Whereas your top reason for wanting your own business tells you conceptually why you want to branch out on your own, your passions clarify the actual activities you enjoy doing.
Ask yourself, “What work and leisure activities put me in ‘the zone?’” Also think about, “When do I get so completely absorbed that time simply flies by?”
List these activities. Then narrow them down to your top three favorites.
Step 4: Find your money
Now that you know what activities you enjoy doing, it’s time to “find the money.”
Let’s say you listed “watching TV” as a passion. This isn’t a business opportunity by itself. But, blogging about TV shows can be a business. This is the process of “finding the money” in an activity that you already enjoy – aka a business opportunity you might consider.
This step can be tricky because we all have preconceived notions of what a viable business looks like. Our tendencies here are to censor and block our ideas, something that’s not very helpful.
So make it fun. Grab a friend, slam a shot of espresso, and play a game of brainstorm.
Go through your top three passions (step 3) one at a time, and take turns to brainstorm on “finding the money” for each one. The more and wilder your business ideas are, the better.
Just remember one key rule: no naysaying!
Step 5: Reason your moneyed ideas
Now that you have a lot of business ideas, it’s time to cross some out.
You’ll only keep doing something if it’s truly important to you. So, pull out your top reason for wanting to start a business (step 2) and a red marker. Bravely strike down the ideas that don’t fit the bill.
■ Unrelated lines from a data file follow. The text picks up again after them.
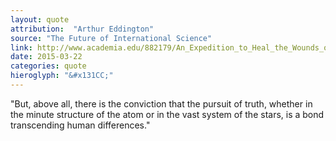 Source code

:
 ```yaml
---
layout: quote
attribution:  "Arthur Eddington"
source: "The Future of International Science"
link: http://www.academia.edu/882179/An_Expedition_to_Heal_the_Wounds_of_War_the_1919_Eclipse_Expedition_and_Eddington_as_Quaker_Adventurer
date: 2015-03-22
categories: quote
hieroglyph: "&#x131CC;"
---
```


"But, above all, there is the conviction that the pursuit of truth, whether in the minute structure of the atom or in the vast system of the stars, is a bond transcending human differences."
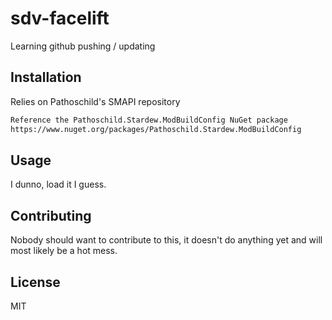 # sdv-facelift
Learning github pushing / updating 

## Installation

Relies on Pathoschild's SMAPI repository

```bash
Reference the Pathoschild.Stardew.ModBuildConfig NuGet package
https://www.nuget.org/packages/Pathoschild.Stardew.ModBuildConfig
```

## Usage
I dunno, load it I guess.

## Contributing
Nobody should want to contribute to this, it doesn't do anything yet and will most likely be a hot mess.

## License
MIT
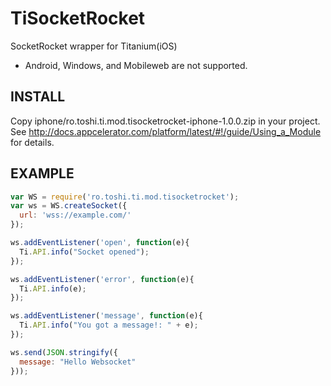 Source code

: TiSocketRocket
===========================================

SocketRocket wrapper for Titanium(iOS)

* Android, Windows, and Mobileweb are not supported.

INSTALL
-----------------------------

Copy iphone/ro.toshi.ti.mod.tisocketrocket-iphone-1.0.0.zip in your project.
See http://docs.appcelerator.com/platform/latest/#!/guide/Using_a_Module for details.

EXAMPLE
------------------------------------
  
```javascript
var WS = require('ro.toshi.ti.mod.tisocketrocket');
var ws = WS.createSocket({
  url: 'wss://example.com/'
});

ws.addEventListener('open', function(e){
  Ti.API.info("Socket opened");
});

ws.addEventListener('error', function(e){
  Ti.API.info(e);
});

ws.addEventListener('message', function(e){
  Ti.API.info("You got a message!: " + e);
});

ws.send(JSON.stringify({
  message: "Hello Websocket"
}));

```


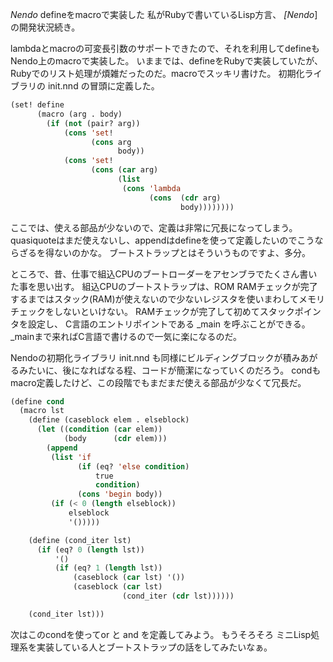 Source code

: *Nendo* defineをmacroで実装した
私がRubyで書いているLisp方言、 *[Nendo*]の開発状況続き。

lambdaとmacroの可変長引数のサポートできたので、それを利用してdefineもNendo上のmacroで実装した。
いままでは、defineをRubyで実装していたが、Rubyでのリスト処理が煩雑だったのだ。macroでスッキリ書けた。
初期化ライブラリの init.nnd の冒頭に定義した。
```lisp
(set! define
      (macro (arg . body)
        (if (not (pair? arg))
            (cons 'set!
                  (cons arg
                        body))
            (cons 'set!
                  (cons (car arg)
                        (list
                         (cons 'lambda
                               (cons  (cdr arg)
                                      body))))))))
```
ここでは、使える部品が少ないので、定義は非常に冗長になってしまう。
quasiquoteはまだ使えないし、appendはdefineを使って定義したいのでこうならざるを得ないのかな。
ブートストラップとはそういうものですよ、多分。

ところで、昔、仕事で組込CPUのブートローダーをアセンブラでたくさん書いた事を思い出す。
組込CPUのブートストラップは、ROM RAMチェックが完了するまではスタック(RAM)が使えないので少ないレジスタを使いまわしてメモリチェックをしないといけない。
RAMチェックが完了して初めてスタックポインタを設定し、 C言語のエントリポイントである _main を呼ぶことができる。
_mainまで来ればC言語で書けるので一気に楽になるのだ。

Nendoの初期化ライブラリ init.nnd も同様にビルディングブロックが積みあがるみたいに、後になればなる程、コードが簡潔になっていくのだろう。
condもmacro定義したけど、この段階でもまだまだ使える部品が少なくて冗長だ。
```lisp
(define cond
  (macro lst
    (define (caseblock elem . elseblock)
      (let ((condition (car elem))
            (body      (cdr elem)))
        (append
         (list 'if
               (if (eq? 'else condition)
                   true
                   condition)
               (cons 'begin body))
         (if (< 0 (length elseblock))
             elseblock
             '()))))

    (define (cond_iter lst)
      (if (eq? 0 (length lst))
          '()
          (if (eq? 1 (length lst))
              (caseblock (car lst) '())
              (caseblock (car lst)
                         (cond_iter (cdr lst))))))

    (cond_iter lst)))
```

次はこのcondを使ってor と and を定義してみよう。
もうそろそろ ミニLisp処理系を実装している人とブートストラップの話をしてみたいなぁ。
Eliminate the more obvious ones first and whittle the list down to three to five. Congratulations: these are your top business idea contenders.
Step 6: Test-drive your ideas
Remember that life is not a one-shot deal or a dress rehearsal. Pick one of the business ideas that appeals to you the most, and run with it.
Utilize classes like Creating Fame to learn the ropes of marketing. This will give you plenty of insights into growing a business as you learn “on the job.”
Step 7: Revise as needed
So, what happens if you find that your business idea needs adjusting?
Remember, every successful company revises its business regularly. Why should yours be any different? Stay open to new possibilities, just as long as you put all your new ideas through the 7-step process described here.
The real problem in the “I don’t know what I want” syndrome isn’t so much that you don’t know, but that you don’t know HOW to methodically separate the viable ideas from the impulsive one. So use a proven strategy like the one described here to zero in on your answers.
The point is to not get bogged down and to keep the momentum going. After all, what’s the point of dreaming to be your own boss but to realize it? So act, and make your strides toward your success now.